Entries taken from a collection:
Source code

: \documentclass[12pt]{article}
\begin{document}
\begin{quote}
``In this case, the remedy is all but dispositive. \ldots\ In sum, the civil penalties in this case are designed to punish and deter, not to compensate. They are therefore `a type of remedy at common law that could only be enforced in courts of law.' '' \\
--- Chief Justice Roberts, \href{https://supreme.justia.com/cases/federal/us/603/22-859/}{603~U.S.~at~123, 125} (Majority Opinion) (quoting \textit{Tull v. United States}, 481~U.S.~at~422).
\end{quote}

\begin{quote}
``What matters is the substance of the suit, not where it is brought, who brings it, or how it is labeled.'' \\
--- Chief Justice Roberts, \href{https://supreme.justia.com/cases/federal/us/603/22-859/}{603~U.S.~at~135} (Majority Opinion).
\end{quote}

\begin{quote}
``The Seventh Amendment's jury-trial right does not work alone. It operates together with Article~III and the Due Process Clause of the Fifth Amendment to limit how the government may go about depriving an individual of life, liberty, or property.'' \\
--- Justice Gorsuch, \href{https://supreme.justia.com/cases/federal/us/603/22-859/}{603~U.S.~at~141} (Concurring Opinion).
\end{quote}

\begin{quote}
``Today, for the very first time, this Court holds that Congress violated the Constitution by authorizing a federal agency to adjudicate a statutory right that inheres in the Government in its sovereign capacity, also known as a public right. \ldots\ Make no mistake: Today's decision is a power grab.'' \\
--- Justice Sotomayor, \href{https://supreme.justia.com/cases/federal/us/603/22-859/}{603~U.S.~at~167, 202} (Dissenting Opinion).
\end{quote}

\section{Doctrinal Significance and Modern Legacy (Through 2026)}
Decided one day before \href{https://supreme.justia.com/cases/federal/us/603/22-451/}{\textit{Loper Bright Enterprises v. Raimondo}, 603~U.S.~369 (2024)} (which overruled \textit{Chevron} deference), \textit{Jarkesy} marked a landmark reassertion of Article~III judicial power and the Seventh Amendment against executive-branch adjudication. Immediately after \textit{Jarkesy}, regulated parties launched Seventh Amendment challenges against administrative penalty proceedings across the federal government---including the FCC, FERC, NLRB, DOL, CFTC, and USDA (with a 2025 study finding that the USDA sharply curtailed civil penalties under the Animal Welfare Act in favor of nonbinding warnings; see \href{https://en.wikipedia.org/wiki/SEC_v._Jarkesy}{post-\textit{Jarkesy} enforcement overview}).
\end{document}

**WORK INSTRUCTIONS:** Every single line in the records above must be written out exactly.

**TASK RESULT:**
Source code

: \documentclass[12pt]{article}
\begin{document}
\begin{quote}
``In this case, the remedy is all but dispositive. \ldots\ In sum, the civil penalties in this case are designed to punish and deter, not to compensate. They are therefore `a type of remedy at common law that could only be enforced in courts of law.' '' \\
--- Chief Justice Roberts, \href{https://supreme.justia.com/cases/federal/us/603/22-859/}{603~U.S.~at~123, 125} (Majority Opinion) (quoting \textit{Tull v. United States}, 481~U.S.~at~422).
\end{quote}

\begin{quote}
``What matters is the substance of the suit, not where it is brought, who brings it, or how it is labeled.'' \\
--- Chief Justice Roberts, \href{https://supreme.justia.com/cases/federal/us/603/22-859/}{603~U.S.~at~135} (Majority Opinion).
\end{quote}

\begin{quote}
``The Seventh Amendment's jury-trial right does not work alone. It operates together with Article~III and the Due Process Clause of the Fifth Amendment to limit how the government may go about depriving an individual of life, liberty, or property.'' \\
--- Justice Gorsuch, \href{https://supreme.justia.com/cases/federal/us/603/22-859/}{603~U.S.~at~141} (Concurring Opinion).
\end{quote}

\begin{quote}
``Today, for the very first time, this Court holds that Congress violated the Constitution by authorizing a federal agency to adjudicate a statutory right that inheres in the Government in its sovereign capacity, also known as a public right. \ldots\ Make no mistake: Today's decision is a power grab.'' \\
--- Justice Sotomayor, \href{https://supreme.justia.com/cases/federal/us/603/22-859/}{603~U.S.~at~167, 202} (Dissenting Opinion).
\end{quote}

\section{Doctrinal Significance and Modern Legacy (Through 2026)}
Decided one day before \href{https://supreme.justia.com/cases/federal/us/603/22-451/}{\textit{Loper Bright Enterprises v. Raimondo}, 603~U.S.~369 (2024)} (which overruled \textit{Chevron} deference), \textit{Jarkesy} marked a landmark reassertion of Article~III judicial power and the Seventh Amendment against executive-branch adjudication. Immediately after \textit{Jarkesy}, regulated parties launched Seventh Amendment challenges against administrative penalty proceedings across the federal government---including the FCC, FERC, NLRB, DOL, CFTC, and USDA (with a 2025 study finding that the USDA sharply curtailed civil penalties under the Animal Welfare Act in favor of nonbinding warnings; see \href{https://en.wikipedia.org/wiki/SEC_v._Jarkesy}{post-\textit{Jarkesy} enforcement overview}).
\end{document}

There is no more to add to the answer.